Bastion just pulled in $14.6 million in strategic funding, and the move feels less like a headline and more like a statement. Coinbase Ventures took the lead, joined by Sony Innovation Fund, a16z Crypto, Samsung Next, and Hashed. For a company born in 2023, this isn’t momentum, it’s acceleration with a regulatory engine strapped to the chassis. In an industry where most players pray the compliance storm passes them by, Bastion decided to own the weather.
This story begins with Co-Founder and CEO Nassim Eddequiouaq, who sharpened his edge at Meta’s Libra project and Andreessen Horowitz’s crypto arm. Co-Founder and former CTO Riyaz Faizullabhoy helped set the foundation before stepping away after the seed round, but the blueprint he and Nassim drew was clear: enterprises wanted stablecoins, regulators wanted order, and no one had built the bridge. Bastion made that bridge a platform. Instead of corporations drowning in license applications and late-night calls with auditors, they now get APIs, SDKs, and a compliance backbone that makes issuing a stablecoin about as simple as spinning up a dev environment.

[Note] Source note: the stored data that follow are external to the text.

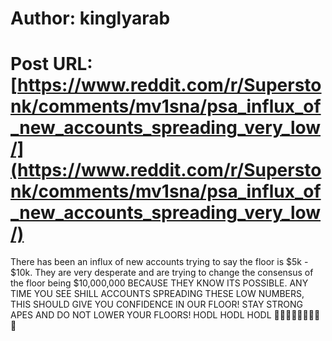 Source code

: # Author: kinglyarab
# Post URL: [https://www.reddit.com/r/Superstonk/comments/mv1sna/psa_influx_of_new_accounts_spreading_very_low/](https://www.reddit.com/r/Superstonk/comments/mv1sna/psa_influx_of_new_accounts_spreading_very_low/)


There has been an influx of new accounts trying to say the floor is $5k - $10k. They are very desperate and are trying to change the consensus of the floor being $10,000,000 BECAUSE THEY KNOW ITS POSSIBLE. ANY TIME YOU SEE SHILL ACCOUNTS SPREADING THESE LOW NUMBERS, THIS SHOULD GIVE YOU CONFIDENCE IN OUR FLOOR! STAY STRONG APES AND DO NOT LOWER YOUR FLOORS! HODL HODL HODL 🚀🚀🚀💎🙌💎🙌💎🙌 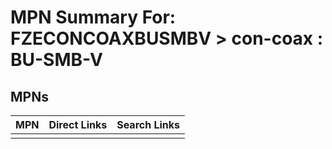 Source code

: 



# MPN Summary For: FZECONCOAXBUSMBV > con-coax : BU-SMB-V

## MPNs
  

|MPN|Direct Links|Search Links|
| :--- | :--- | :--- |
||||

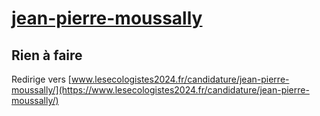 # [jean-pierre-moussally](https://nouveau-front-populaire-legislatives-2024.fr/jean-pierre-moussally)

## Rien à faire
Redirige vers [www.lesecologistes2024.fr/candidature/jean-pierre-moussally/](https://www.lesecologistes2024.fr/candidature/jean-pierre-moussally/)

The results speak for themselves. Seventy-five enterprise clients. Infrastructure live in seventy jurisdictions. Zero downtime across twelve months of operation. Branded stablecoins up and running in under two weeks. This is the difference between promising reliability and having Sony and Samsung endorse your infrastructure because it actually clears the enterprise bar. Bastion didn’t treat compliance as a box to check, it embedded it into the core, stacking NYDFS licensing, FinCEN registration, and state money transmitter approvals from day one. That’s why the pilots aren’t small, they’re with global banks and Fortune 500 technology firms.
The fresh capital isn’t about staying alive; it’s about scaling up. Headcount sits at twenty-seven today, but engineering is set to double by the end of 2026. Compliance hires in APAC and EMEA are already on deck as Bastion preps regional hubs in Singapore and Frankfurt. The roadmap looks equally serious: multicurrency reserve pooling, cross-chain interoperability, and embedded stablecoin payments woven directly into ecommerce. The company isn’t speculating about the future of programmable money, it’s installing the pipes so enterprises don’t have to.
Bastion is exactly what its name suggests: a stronghold built for stability in a market projected to top $200 billion in enterprise transactions by 2027. The question isn’t whether enterprises will move into stablecoins. The question is how many will be building inside Bastion’s walls.